Task directions
Your answer must hold only the lines below from the line containing "with centralized logging" through the line containing "- **Connector Status Reporting**: All", each reproduced exactly.

Exercise data
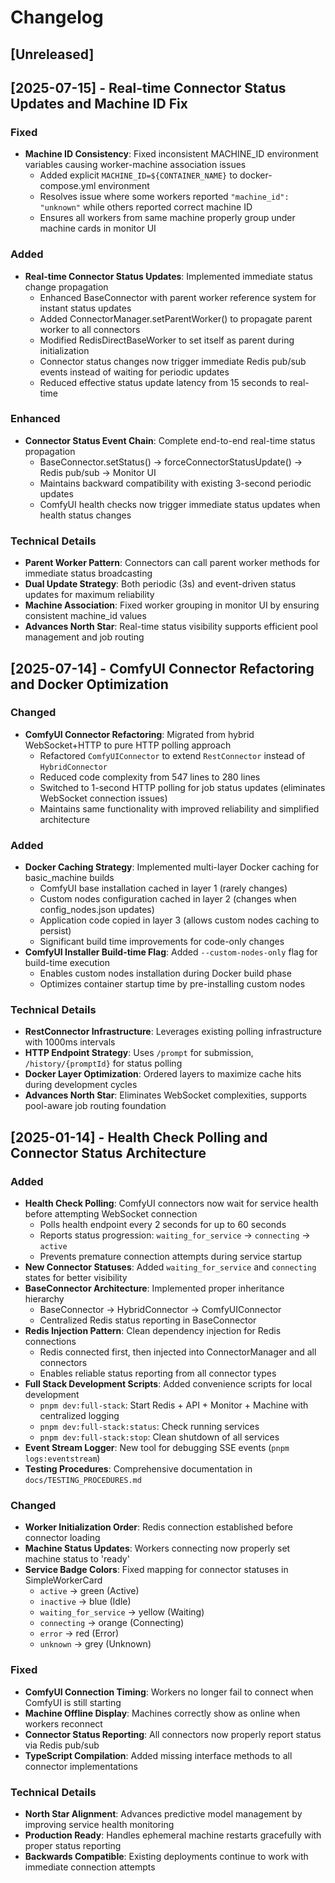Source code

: # Changelog

## [Unreleased]

## [2025-07-15] - Real-time Connector Status Updates and Machine ID Fix

### Fixed
- **Machine ID Consistency**: Fixed inconsistent MACHINE_ID environment variables causing worker-machine association issues
  - Added explicit `MACHINE_ID=${CONTAINER_NAME}` to docker-compose.yml environment
  - Resolves issue where some workers reported `"machine_id": "unknown"` while others reported correct machine ID
  - Ensures all workers from same machine properly group under machine cards in monitor UI

### Added
- **Real-time Connector Status Updates**: Implemented immediate status change propagation
  - Enhanced BaseConnector with parent worker reference system for instant status updates
  - Added ConnectorManager.setParentWorker() to propagate parent worker to all connectors
  - Modified RedisDirectBaseWorker to set itself as parent during initialization
  - Connector status changes now trigger immediate Redis pub/sub events instead of waiting for periodic updates
  - Reduced effective status update latency from 15 seconds to real-time

### Enhanced
- **Connector Status Event Chain**: Complete end-to-end real-time status propagation
  - BaseConnector.setStatus() → forceConnectorStatusUpdate() → Redis pub/sub → Monitor UI
  - Maintains backward compatibility with existing 3-second periodic updates
  - ComfyUI health checks now trigger immediate status updates when health status changes

### Technical Details
- **Parent Worker Pattern**: Connectors can call parent worker methods for immediate status broadcasting
- **Dual Update Strategy**: Both periodic (3s) and event-driven status updates for maximum reliability
- **Machine Association**: Fixed worker grouping in monitor UI by ensuring consistent machine_id values
- **Advances North Star**: Real-time status visibility supports efficient pool management and job routing

## [2025-07-14] - ComfyUI Connector Refactoring and Docker Optimization

### Changed
- **ComfyUI Connector Refactoring**: Migrated from hybrid WebSocket+HTTP to pure HTTP polling approach
  - Refactored `ComfyUIConnector` to extend `RestConnector` instead of `HybridConnector`
  - Reduced code complexity from 547 lines to 280 lines
  - Switched to 1-second HTTP polling for job status updates (eliminates WebSocket connection issues)
  - Maintains same functionality with improved reliability and simplified architecture

### Added
- **Docker Caching Strategy**: Implemented multi-layer Docker caching for basic_machine builds
  - ComfyUI base installation cached in layer 1 (rarely changes)
  - Custom nodes configuration cached in layer 2 (changes when config_nodes.json updates)
  - Application code copied in layer 3 (allows custom nodes caching to persist)
  - Significant build time improvements for code-only changes
- **ComfyUI Installer Build-time Flag**: Added `--custom-nodes-only` flag for build-time execution
  - Enables custom nodes installation during Docker build phase
  - Optimizes container startup time by pre-installing custom nodes

### Technical Details
- **RestConnector Infrastructure**: Leverages existing polling infrastructure with 1000ms intervals
- **HTTP Endpoint Strategy**: Uses `/prompt` for submission, `/history/{promptId}` for status polling
- **Docker Layer Optimization**: Ordered layers to maximize cache hits during development cycles
- **Advances North Star**: Eliminates WebSocket complexities, supports pool-aware job routing foundation

## [2025-01-14] - Health Check Polling and Connector Status Architecture

### Added
- **Health Check Polling**: ComfyUI connectors now wait for service health before attempting WebSocket connection
  - Polls health endpoint every 2 seconds for up to 60 seconds
  - Reports status progression: `waiting_for_service` → `connecting` → `active`
  - Prevents premature connection attempts during service startup
- **New Connector Statuses**: Added `waiting_for_service` and `connecting` states for better visibility
- **BaseConnector Architecture**: Implemented proper inheritance hierarchy
  - BaseConnector → HybridConnector → ComfyUIConnector
  - Centralized Redis status reporting in BaseConnector
- **Redis Injection Pattern**: Clean dependency injection for Redis connections
  - Redis connected first, then injected into ConnectorManager and all connectors
  - Enables reliable status reporting from all connector types
- **Full Stack Development Scripts**: Added convenience scripts for local development
  - `pnpm dev:full-stack`: Start Redis + API + Monitor + Machine with centralized logging
  - `pnpm dev:full-stack:status`: Check running services
  - `pnpm dev:full-stack:stop`: Clean shutdown of all services
- **Event Stream Logger**: New tool for debugging SSE events (`pnpm logs:eventstream`)
- **Testing Procedures**: Comprehensive documentation in `docs/TESTING_PROCEDURES.md`

### Changed
- **Worker Initialization Order**: Redis connection established before connector loading
- **Machine Status Updates**: Workers connecting now properly set machine status to 'ready'
- **Service Badge Colors**: Fixed mapping for connector statuses in SimpleWorkerCard
  - `active` → green (Active)
  - `inactive` → blue (Idle) 
  - `waiting_for_service` → yellow (Waiting)
  - `connecting` → orange (Connecting)
  - `error` → red (Error)
  - `unknown` → grey (Unknown)

### Fixed
- **ComfyUI Connection Timing**: Workers no longer fail to connect when ComfyUI is still starting
- **Machine Offline Display**: Machines correctly show as online when workers reconnect
- **Connector Status Reporting**: All connectors now properly report status via Redis pub/sub
- **TypeScript Compilation**: Added missing interface methods to all connector implementations

### Technical Details
- **North Star Alignment**: Advances predictive model management by improving service health monitoring
- **Production Ready**: Handles ephemeral machine restarts gracefully with proper status reporting
- **Backwards Compatible**: Existing deployments continue to work with immediate connection attempts
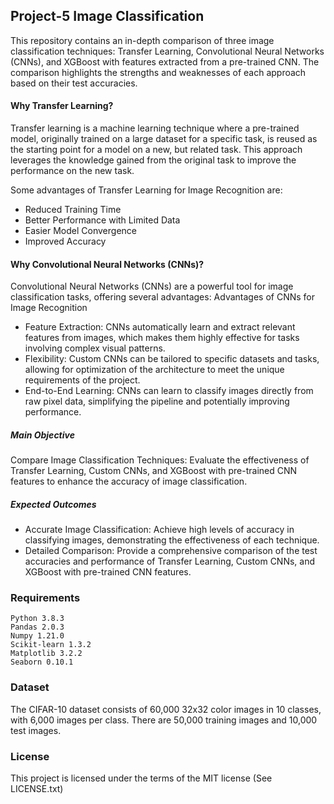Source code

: ## Project-5 Image Classification 


This repository contains an in-depth comparison of three image classification techniques: Transfer Learning, Convolutional Neural Networks (CNNs), and XGBoost with features extracted from a pre-trained CNN. The comparison highlights the strengths and weaknesses of each approach based on their test accuracies.

#### Why Transfer Learning?

Transfer learning is a machine learning technique where a pre-trained model, originally trained on a large dataset for a specific task, is reused as the starting point for a model on a new, but related task. This approach leverages the knowledge gained from the original task to improve the performance on the new task.

Some advantages of Transfer Learning for Image Recognition are:
- Reduced Training Time
- Better Performance with Limited Data
- Easier Model Convergence
- Improved Accuracy

#### Why Convolutional Neural Networks (CNNs)?

Convolutional Neural Networks (CNNs) are a powerful tool for image classification tasks, offering several advantages:
Advantages of CNNs for Image Recognition

  -  Feature Extraction: CNNs automatically learn and extract relevant features from images, which makes them highly effective for tasks involving complex visual patterns.
  -  Flexibility: Custom CNNs can be tailored to specific datasets and tasks, allowing for optimization of the architecture to meet the unique requirements of the project.
 - End-to-End Learning: CNNs can learn to classify images directly from raw pixel data, simplifying the pipeline and potentially improving performance.

##### Main Objective
Compare Image Classification Techniques: Evaluate the effectiveness of Transfer Learning, Custom CNNs, and XGBoost with pre-trained CNN features to enhance the accuracy of image classification.

##### Expected Outcomes
* Accurate Image Classification: Achieve high levels of accuracy in classifying images, demonstrating the effectiveness of each technique.
* Detailed Comparison: Provide a comprehensive comparison of the test accuracies and performance of Transfer Learning, Custom CNNs, and XGBoost with pre-trained CNN features.

### Requirements 

    Python 3.8.3
    Pandas 2.0.3
    Numpy 1.21.0
    Scikit-learn 1.3.2
    Matplotlib 3.2.2
    Seaborn 0.10.1


### Dataset


The CIFAR-10 dataset consists of 60,000 32x32 color images in 10 classes, with 6,000 images per class. There are 50,000 training images and 10,000 test images.



### License
This project is licensed under the terms of the MIT license (See LICENSE.txt)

Result for this task
  - `pnpm dev:full-stack`: Start Redis + API + Monitor + Machine with centralized logging
  - `pnpm dev:full-stack:status`: Check running services
  - `pnpm dev:full-stack:stop`: Clean shutdown of all services
- **Event Stream Logger**: New tool for debugging SSE events (`pnpm logs:eventstream`)
- **Testing Procedures**: Comprehensive documentation in `docs/TESTING_PROCEDURES.md`

### Changed
- **Worker Initialization Order**: Redis connection established before connector loading
- **Machine Status Updates**: Workers connecting now properly set machine status to 'ready'
- **Service Badge Colors**: Fixed mapping for connector statuses in SimpleWorkerCard
  - `active` → green (Active)
  - `inactive` → blue (Idle) 
  - `waiting_for_service` → yellow (Waiting)
  - `connecting` → orange (Connecting)
  - `error` → red (Error)
  - `unknown` → grey (Unknown)

### Fixed
- **ComfyUI Connection Timing**: Workers no longer fail to connect when ComfyUI is still starting
- **Machine Offline Display**: Machines correctly show as online when workers reconnect
- **Connector Status Reporting**: All connectors now properly report status via Redis pub/sub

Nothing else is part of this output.